Le code Afep-Medef 2020 a été mis à jour sur deux sujets issus de la Loi PACTE : la mixité au sein des instances dirigeantes et les ratios entre la rémunération des dirigeants et celles des salariés dans les holdings de contrôle de groupes importants. Point de vue d'Hubert Mathet, président du groupe de travail « Gouvernance » de la commission Analyse extra-financière de la SFAF.

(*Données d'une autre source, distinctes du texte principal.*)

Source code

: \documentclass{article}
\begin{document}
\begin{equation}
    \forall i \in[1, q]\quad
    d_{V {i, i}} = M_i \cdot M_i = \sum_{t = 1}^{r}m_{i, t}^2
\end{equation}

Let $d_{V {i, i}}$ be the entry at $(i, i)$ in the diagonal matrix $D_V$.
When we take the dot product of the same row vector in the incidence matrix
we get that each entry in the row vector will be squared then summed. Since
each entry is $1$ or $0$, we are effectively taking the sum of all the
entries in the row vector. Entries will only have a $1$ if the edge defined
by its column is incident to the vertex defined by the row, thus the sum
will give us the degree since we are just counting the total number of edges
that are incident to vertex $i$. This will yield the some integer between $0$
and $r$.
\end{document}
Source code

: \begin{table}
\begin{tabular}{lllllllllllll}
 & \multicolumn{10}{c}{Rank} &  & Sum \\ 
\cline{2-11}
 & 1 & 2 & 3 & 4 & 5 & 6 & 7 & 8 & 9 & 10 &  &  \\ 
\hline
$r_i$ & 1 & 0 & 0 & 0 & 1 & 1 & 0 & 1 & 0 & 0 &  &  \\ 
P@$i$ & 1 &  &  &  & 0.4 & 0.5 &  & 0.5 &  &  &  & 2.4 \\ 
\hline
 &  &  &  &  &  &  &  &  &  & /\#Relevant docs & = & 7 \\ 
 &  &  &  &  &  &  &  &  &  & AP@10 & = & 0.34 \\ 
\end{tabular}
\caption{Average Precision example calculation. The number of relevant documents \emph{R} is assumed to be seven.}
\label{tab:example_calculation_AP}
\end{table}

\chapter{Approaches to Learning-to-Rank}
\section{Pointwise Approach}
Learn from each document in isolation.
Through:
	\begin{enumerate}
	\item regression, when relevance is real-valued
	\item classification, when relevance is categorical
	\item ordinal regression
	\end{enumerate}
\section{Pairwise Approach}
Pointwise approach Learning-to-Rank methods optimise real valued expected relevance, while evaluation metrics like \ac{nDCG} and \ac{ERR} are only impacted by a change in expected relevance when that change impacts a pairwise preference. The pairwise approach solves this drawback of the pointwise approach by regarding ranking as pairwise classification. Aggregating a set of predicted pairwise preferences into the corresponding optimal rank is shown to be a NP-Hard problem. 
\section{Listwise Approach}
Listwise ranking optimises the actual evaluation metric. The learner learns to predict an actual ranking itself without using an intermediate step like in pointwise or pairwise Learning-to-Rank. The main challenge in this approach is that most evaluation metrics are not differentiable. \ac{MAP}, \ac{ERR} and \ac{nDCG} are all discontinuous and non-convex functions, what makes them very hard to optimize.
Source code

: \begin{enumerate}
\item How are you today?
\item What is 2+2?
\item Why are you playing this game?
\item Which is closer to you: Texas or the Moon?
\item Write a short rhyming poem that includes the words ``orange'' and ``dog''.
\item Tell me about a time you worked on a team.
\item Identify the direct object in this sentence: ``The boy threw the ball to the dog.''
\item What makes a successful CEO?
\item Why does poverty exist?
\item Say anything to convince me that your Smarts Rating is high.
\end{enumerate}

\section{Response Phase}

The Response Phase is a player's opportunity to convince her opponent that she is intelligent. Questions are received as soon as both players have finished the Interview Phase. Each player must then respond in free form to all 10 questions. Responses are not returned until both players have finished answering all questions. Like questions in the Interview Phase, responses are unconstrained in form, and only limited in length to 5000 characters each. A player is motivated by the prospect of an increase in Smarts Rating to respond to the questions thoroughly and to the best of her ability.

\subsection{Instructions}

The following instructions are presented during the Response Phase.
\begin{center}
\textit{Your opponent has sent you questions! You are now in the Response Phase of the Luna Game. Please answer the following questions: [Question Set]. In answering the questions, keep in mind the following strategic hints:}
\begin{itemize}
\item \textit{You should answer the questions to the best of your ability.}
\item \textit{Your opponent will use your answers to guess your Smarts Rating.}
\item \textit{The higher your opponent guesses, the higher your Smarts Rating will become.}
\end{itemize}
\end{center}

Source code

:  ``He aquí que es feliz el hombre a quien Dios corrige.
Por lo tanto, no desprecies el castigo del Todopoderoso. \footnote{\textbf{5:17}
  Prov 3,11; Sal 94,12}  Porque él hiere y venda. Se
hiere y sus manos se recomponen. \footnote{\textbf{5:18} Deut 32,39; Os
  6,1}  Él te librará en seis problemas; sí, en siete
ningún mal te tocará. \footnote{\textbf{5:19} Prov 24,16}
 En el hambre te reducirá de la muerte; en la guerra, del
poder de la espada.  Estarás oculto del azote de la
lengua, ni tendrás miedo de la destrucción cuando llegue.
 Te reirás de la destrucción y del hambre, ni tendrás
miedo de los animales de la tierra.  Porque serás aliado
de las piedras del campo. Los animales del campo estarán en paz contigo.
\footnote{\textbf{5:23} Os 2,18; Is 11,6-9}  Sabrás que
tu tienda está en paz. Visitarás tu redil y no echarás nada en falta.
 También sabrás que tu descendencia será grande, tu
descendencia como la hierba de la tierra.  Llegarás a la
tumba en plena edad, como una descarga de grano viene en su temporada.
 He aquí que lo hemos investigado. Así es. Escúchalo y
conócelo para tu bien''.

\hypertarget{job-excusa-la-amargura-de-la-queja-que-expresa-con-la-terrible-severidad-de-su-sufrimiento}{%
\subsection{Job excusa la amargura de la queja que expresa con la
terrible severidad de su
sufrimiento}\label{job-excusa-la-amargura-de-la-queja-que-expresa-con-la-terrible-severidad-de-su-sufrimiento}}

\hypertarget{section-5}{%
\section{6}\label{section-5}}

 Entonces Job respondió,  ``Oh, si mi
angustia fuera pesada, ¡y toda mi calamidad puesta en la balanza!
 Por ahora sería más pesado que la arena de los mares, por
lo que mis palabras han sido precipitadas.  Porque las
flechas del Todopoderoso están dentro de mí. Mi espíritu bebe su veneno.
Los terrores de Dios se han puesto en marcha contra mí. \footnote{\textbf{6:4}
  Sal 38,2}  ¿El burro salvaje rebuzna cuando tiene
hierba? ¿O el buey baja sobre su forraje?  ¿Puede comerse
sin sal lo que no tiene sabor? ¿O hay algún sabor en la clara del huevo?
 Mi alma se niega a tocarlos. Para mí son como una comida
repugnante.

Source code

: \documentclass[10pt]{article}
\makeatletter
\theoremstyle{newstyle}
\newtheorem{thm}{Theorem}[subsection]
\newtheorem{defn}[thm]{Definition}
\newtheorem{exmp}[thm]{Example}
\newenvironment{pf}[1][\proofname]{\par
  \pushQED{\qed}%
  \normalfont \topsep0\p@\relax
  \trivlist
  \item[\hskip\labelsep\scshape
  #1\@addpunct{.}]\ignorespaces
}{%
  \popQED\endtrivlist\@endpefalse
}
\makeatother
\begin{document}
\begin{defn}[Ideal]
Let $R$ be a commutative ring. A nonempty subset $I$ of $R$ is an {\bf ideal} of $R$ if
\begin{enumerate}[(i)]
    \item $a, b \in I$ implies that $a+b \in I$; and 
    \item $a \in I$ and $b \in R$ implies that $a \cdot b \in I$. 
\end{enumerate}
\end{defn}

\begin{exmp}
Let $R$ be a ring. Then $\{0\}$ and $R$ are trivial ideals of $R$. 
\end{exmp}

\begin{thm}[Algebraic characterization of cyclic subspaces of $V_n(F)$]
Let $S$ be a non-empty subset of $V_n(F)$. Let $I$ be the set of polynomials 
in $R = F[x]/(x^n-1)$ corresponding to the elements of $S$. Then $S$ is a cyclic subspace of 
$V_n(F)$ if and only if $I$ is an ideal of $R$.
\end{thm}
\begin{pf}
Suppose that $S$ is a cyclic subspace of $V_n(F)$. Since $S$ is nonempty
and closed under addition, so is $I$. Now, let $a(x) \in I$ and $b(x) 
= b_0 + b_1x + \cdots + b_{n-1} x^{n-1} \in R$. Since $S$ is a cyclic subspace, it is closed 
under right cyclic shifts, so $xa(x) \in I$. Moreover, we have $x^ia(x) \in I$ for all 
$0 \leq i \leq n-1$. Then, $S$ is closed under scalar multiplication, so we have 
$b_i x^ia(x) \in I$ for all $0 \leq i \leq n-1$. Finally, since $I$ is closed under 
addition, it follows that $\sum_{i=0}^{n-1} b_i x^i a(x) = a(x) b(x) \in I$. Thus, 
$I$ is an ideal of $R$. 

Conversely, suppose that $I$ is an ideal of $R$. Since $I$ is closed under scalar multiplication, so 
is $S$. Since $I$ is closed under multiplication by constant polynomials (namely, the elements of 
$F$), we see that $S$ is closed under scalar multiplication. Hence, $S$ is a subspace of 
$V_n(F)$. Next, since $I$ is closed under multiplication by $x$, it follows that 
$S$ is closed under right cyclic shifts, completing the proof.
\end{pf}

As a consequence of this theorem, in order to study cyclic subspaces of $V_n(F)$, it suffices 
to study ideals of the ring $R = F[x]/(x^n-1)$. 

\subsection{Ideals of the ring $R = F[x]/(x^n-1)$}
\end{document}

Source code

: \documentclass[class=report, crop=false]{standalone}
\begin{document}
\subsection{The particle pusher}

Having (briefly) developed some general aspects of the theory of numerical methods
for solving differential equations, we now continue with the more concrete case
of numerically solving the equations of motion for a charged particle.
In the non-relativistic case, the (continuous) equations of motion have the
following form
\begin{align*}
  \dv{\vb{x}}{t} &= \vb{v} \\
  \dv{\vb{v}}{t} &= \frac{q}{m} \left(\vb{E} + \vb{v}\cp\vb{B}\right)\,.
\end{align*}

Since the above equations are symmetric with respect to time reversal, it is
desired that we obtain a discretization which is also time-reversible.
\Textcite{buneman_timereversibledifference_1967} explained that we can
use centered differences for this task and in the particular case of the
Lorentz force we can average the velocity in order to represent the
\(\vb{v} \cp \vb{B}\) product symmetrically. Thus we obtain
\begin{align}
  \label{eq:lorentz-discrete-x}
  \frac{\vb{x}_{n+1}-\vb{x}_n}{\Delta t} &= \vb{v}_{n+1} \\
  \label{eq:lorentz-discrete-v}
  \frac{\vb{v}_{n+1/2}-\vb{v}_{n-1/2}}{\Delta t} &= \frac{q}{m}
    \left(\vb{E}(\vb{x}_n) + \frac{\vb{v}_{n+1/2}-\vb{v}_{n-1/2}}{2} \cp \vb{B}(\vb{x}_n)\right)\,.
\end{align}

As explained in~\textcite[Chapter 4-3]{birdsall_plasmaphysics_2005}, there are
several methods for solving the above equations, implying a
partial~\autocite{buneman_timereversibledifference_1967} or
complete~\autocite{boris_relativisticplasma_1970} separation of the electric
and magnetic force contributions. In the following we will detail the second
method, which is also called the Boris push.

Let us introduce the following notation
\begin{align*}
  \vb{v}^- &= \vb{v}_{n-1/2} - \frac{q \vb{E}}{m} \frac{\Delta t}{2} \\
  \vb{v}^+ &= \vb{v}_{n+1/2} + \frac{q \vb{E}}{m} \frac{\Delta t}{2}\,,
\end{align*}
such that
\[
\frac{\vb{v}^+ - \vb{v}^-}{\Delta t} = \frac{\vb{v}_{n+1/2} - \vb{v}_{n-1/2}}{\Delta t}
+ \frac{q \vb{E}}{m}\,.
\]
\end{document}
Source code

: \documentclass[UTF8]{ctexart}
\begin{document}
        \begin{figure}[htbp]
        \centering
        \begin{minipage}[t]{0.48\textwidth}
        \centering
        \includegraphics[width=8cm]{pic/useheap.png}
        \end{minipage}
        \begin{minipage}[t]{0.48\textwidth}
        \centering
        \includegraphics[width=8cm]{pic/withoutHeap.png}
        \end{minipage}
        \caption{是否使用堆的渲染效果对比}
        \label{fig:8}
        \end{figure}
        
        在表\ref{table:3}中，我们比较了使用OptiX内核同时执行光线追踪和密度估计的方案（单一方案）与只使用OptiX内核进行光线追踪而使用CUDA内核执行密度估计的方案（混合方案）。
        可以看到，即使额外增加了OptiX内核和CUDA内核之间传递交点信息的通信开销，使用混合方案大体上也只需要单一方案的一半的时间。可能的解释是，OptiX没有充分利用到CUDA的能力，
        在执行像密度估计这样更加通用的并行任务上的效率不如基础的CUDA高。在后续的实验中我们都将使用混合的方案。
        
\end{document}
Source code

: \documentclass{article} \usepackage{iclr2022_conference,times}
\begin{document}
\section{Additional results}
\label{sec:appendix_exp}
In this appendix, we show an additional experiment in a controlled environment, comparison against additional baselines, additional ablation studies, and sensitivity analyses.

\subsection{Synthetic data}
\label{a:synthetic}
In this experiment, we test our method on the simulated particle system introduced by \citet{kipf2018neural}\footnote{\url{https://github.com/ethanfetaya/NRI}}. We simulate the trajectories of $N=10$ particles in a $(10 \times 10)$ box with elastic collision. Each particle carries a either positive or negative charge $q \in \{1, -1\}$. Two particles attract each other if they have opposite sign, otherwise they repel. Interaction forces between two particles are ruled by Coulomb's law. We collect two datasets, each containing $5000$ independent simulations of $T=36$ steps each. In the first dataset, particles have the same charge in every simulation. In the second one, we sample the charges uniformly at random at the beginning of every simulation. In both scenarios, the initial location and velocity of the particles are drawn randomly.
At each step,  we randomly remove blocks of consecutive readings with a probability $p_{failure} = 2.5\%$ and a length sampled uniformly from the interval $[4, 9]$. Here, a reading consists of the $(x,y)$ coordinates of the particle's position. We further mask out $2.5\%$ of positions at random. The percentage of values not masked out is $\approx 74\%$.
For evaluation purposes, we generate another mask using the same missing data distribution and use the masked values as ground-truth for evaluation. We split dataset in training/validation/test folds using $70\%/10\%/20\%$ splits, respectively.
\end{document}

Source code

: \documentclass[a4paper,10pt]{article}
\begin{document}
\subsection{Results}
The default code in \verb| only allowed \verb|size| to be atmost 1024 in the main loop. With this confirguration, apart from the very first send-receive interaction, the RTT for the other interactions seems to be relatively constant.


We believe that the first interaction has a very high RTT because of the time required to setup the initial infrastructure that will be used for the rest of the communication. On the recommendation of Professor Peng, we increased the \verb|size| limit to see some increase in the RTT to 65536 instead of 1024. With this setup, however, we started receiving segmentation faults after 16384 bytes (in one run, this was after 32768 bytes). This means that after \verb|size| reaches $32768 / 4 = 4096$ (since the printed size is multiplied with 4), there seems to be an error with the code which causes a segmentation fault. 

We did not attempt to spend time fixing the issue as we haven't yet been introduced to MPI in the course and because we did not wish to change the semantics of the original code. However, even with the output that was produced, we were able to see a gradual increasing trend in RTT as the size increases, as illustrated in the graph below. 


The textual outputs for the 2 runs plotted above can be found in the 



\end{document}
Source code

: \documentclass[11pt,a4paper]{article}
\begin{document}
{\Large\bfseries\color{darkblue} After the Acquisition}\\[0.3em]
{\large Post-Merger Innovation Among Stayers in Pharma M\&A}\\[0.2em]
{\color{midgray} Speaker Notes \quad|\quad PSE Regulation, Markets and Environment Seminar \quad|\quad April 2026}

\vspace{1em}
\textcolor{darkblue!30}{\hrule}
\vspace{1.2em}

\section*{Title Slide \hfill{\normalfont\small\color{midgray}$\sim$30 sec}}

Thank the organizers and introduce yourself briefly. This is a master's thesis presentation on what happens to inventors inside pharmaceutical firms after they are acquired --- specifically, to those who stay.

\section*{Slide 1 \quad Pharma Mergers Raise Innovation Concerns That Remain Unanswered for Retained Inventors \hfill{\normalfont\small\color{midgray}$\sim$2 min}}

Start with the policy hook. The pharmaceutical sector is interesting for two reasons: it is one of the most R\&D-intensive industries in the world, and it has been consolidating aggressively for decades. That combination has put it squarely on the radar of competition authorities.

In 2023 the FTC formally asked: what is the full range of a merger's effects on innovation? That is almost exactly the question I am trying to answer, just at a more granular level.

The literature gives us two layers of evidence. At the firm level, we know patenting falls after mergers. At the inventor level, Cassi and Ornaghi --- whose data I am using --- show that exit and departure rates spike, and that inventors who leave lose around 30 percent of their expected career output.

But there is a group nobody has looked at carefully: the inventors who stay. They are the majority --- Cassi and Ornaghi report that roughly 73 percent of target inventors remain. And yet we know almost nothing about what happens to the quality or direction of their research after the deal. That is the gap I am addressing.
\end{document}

Le code Afep-Medef 2020 a été mis à jour sur deux sujets issus de la Loi PACTE : le premier concerne l'effort à porter sur la mixité au sein des instances dirigeantes. L'association précise fort utilement dans son communiqué qu'il faut dépasser le simple Comex en élargissant la portée du texte aux cadres supérieurs. Le second sujet porte sur les ratios entre la rémunération des dirigeants et celles des salariés dans les holdings de contrôle de groupes importants, cas de figure « oublié » par l'article L225-37-3 du Code de Commerce.
La mixité au sein des organes exécutifs est une vraie question qui trouve un bon écho dans un article paru dans le Monde le 4 juin 2018 dont voici les plus importants passages : « Le nombre de femmes PDG (aux USA) est en chute libre. Fin mai 2018, elles n'étaient plus que 24 à diriger l'une des 500 premières entreprises américaines du classement du magazine Fortune, après avoir atteint le nombre de 32 en 2017. Les femmes ne se font pas licencier plus que les hommes, selon les chiffres d'Equilar, qui analyse le recrutement des dirigeants. Mais, comme l'explique Jane Stevenson, vice-présidente chez le chasseur de têtes Korn Ferry International, le vivier de patronnes potentielles pour les remplacer est insuffisant. La raison : les femmes ne possèdent pas l'expérience suffisante. Les entreprises ne leur font pas accomplir le cursus idoine, notamment l'exercice de fonctions opérationnelles avec la responsabilité d'un compte de résultat, qui fait qu'un conseil d'administration prendra le risque de les nommer. Pour Jane Stevenson, il faut, dès l'âge de trente ans, changer les cursus des femmes. Pour l'instant, les rares femmes choisies sont nommées à 51 ans, quatre ans plus tard que les hommes et après avoir exercé un emploi de plus qu'eux. »
Cet article est intéressant car il est transfrontalier et remet le rôle du Conseil d'administration au centre du débat, à savoir que les administrateurs ont le sentiment que la promotion féminine les ferait sortir des sentiers battus. Dès lors, pas de risque = pas de femme !
Ainsi que commandé par la Loi PACTE, il est louable que les entreprises cotées fassent état dans leur rapport annuel de leurs démarches de féminisation des instances dirigeantes mais il serait bien mieux que les ou des administrateurs courageux soient les promoteurs de ce changement.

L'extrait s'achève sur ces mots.